### TASK PROMPT
Copy every line in the records below that contains the word "your".

Stored data entries

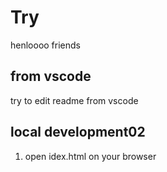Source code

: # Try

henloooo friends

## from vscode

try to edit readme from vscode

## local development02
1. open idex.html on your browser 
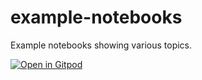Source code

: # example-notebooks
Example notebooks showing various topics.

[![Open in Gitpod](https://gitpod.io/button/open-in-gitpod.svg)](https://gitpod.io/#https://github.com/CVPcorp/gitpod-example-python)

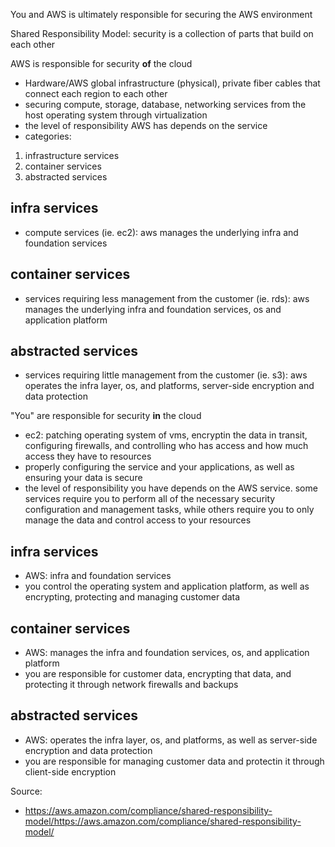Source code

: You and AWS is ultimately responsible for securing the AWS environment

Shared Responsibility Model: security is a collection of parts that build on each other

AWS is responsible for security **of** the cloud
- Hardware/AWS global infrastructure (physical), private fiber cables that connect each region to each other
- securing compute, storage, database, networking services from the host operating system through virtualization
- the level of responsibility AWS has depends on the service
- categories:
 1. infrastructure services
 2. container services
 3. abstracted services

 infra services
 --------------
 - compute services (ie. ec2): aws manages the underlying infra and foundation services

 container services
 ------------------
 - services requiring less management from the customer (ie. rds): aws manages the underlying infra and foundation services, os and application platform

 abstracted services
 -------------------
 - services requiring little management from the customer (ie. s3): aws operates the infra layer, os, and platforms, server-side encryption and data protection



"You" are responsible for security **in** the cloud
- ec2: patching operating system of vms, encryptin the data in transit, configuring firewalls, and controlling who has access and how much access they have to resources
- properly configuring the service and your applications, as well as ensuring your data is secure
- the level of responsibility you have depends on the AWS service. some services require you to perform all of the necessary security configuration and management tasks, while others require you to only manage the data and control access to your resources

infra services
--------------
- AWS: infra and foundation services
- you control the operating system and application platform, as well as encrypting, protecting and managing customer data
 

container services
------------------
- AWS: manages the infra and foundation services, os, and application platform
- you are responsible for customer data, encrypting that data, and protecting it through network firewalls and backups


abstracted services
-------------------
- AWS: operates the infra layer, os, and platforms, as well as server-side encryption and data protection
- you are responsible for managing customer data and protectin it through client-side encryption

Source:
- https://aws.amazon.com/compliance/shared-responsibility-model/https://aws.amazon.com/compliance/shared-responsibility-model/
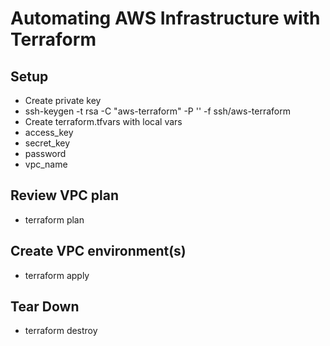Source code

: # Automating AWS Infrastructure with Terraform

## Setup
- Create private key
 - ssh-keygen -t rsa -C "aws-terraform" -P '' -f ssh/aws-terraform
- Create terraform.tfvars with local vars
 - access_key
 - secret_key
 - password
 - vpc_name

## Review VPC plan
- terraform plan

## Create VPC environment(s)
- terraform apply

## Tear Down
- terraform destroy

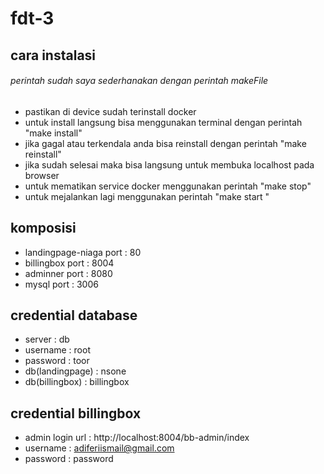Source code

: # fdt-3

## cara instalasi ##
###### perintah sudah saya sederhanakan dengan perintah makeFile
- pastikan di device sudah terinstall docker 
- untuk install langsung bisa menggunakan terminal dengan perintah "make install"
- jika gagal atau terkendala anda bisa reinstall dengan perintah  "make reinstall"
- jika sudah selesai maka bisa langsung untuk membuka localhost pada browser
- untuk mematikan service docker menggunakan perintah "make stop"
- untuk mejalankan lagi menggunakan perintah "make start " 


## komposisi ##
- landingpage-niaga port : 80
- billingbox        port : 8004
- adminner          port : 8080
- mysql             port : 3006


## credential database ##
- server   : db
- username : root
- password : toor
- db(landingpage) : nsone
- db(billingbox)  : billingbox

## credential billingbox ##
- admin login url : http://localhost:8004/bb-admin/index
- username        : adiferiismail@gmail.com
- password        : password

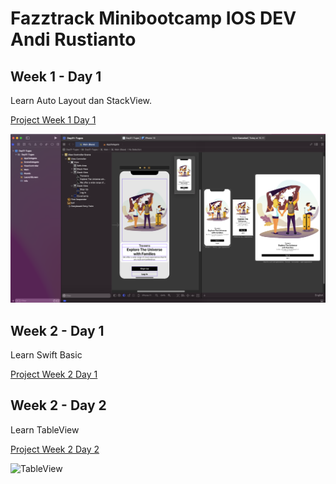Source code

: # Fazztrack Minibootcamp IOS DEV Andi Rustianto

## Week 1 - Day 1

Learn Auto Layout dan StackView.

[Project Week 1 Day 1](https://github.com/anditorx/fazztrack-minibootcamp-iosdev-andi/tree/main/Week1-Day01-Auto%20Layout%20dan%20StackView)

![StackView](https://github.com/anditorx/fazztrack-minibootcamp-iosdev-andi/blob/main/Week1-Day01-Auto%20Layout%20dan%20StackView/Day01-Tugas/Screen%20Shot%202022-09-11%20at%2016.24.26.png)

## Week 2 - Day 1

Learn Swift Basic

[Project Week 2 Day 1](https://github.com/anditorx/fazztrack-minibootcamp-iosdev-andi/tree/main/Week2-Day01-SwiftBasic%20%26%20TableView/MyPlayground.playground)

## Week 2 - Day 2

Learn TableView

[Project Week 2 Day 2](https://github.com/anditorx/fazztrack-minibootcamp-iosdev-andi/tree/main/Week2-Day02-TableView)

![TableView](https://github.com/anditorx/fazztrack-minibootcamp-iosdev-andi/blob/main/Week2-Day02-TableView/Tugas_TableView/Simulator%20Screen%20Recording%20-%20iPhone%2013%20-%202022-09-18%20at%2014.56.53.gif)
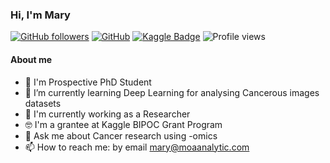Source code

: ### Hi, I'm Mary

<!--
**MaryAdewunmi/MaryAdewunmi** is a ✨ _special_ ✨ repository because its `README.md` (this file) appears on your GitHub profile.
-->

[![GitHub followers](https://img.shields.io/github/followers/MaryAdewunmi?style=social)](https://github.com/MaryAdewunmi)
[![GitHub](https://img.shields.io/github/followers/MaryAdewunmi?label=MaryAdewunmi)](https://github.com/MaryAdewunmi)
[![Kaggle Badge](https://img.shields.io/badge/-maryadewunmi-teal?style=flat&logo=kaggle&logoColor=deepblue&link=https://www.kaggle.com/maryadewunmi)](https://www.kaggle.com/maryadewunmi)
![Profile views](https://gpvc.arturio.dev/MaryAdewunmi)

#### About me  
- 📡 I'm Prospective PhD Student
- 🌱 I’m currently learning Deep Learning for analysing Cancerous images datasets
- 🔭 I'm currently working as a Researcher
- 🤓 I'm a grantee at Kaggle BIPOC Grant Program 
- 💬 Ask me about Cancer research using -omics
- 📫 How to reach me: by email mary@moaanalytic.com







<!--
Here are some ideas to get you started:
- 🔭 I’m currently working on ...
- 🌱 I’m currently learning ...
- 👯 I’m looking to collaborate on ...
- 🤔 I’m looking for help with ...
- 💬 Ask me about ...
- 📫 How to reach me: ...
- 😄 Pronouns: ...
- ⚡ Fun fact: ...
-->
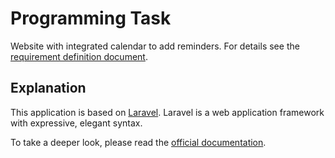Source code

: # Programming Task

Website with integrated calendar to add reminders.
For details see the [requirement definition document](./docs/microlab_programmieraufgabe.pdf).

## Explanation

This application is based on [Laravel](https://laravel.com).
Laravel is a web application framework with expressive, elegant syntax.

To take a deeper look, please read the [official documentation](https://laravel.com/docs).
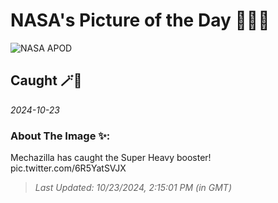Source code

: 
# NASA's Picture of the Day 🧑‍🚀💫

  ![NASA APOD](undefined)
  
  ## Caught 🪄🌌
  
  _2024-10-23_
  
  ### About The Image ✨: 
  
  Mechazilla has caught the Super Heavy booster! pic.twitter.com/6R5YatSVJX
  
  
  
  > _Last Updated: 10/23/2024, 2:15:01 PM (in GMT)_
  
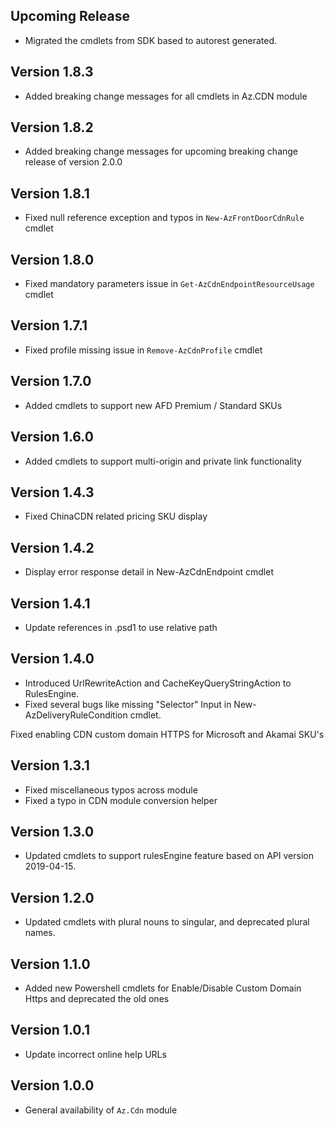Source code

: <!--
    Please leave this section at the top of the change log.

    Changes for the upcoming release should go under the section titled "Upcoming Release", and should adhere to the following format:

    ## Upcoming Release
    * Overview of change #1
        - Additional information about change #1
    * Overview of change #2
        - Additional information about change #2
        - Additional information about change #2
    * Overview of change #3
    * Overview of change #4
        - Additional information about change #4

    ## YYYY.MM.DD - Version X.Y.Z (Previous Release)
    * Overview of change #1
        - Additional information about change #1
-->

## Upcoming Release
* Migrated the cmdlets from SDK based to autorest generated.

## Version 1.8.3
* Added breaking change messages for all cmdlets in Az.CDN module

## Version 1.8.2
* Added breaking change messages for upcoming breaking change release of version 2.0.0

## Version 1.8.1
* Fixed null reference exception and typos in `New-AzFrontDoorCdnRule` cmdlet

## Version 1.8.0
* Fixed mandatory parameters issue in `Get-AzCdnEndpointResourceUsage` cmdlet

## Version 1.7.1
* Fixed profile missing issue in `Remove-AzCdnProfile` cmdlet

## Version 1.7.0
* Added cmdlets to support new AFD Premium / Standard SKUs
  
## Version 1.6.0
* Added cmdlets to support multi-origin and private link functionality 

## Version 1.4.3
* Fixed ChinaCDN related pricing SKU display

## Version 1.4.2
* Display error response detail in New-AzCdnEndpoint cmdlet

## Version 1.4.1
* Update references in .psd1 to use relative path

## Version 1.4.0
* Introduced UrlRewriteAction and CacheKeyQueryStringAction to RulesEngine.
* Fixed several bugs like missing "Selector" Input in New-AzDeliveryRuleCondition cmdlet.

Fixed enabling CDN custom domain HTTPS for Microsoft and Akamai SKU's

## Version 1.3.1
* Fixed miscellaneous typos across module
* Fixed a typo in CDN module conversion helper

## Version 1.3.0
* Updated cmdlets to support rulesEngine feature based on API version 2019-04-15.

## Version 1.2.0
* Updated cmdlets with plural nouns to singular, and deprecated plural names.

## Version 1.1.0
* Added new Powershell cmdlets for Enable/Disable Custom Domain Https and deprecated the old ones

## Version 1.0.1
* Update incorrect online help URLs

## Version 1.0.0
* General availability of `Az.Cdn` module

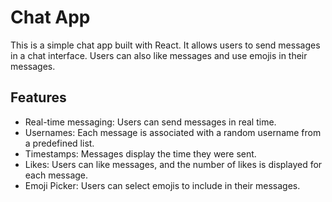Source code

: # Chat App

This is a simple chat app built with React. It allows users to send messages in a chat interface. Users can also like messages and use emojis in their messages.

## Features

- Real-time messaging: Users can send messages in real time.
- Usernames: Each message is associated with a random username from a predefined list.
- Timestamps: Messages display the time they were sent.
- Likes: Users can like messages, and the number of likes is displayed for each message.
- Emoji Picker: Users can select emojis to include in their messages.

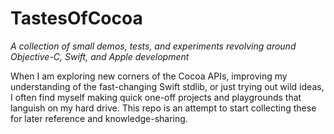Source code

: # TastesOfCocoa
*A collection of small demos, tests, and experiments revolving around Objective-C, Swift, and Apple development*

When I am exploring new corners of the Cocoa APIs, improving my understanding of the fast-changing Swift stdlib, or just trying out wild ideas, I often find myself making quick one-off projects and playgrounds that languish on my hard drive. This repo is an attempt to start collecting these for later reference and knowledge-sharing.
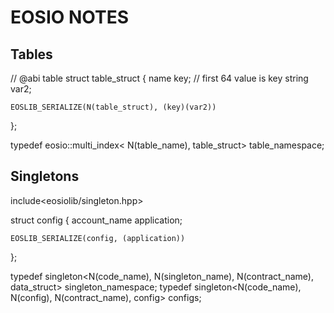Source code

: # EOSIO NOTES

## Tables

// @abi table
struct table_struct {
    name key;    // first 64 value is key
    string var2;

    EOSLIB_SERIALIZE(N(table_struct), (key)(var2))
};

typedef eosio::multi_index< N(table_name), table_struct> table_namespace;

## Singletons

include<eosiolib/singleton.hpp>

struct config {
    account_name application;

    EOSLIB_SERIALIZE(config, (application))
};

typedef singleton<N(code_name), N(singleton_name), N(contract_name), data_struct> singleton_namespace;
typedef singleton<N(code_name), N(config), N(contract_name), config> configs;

### ANSWER BELOW
1. open idex.html on your browser 
- properly configuring the service and your applications, as well as ensuring your data is secure
- the level of responsibility you have depends on the AWS service. some services require you to perform all of the necessary security configuration and management tasks, while others require you to only manage the data and control access to your resources
**MaryAdewunmi/MaryAdewunmi** is a ✨ _special_ ✨ repository because its `README.md` (this file) appears on your GitHub profile.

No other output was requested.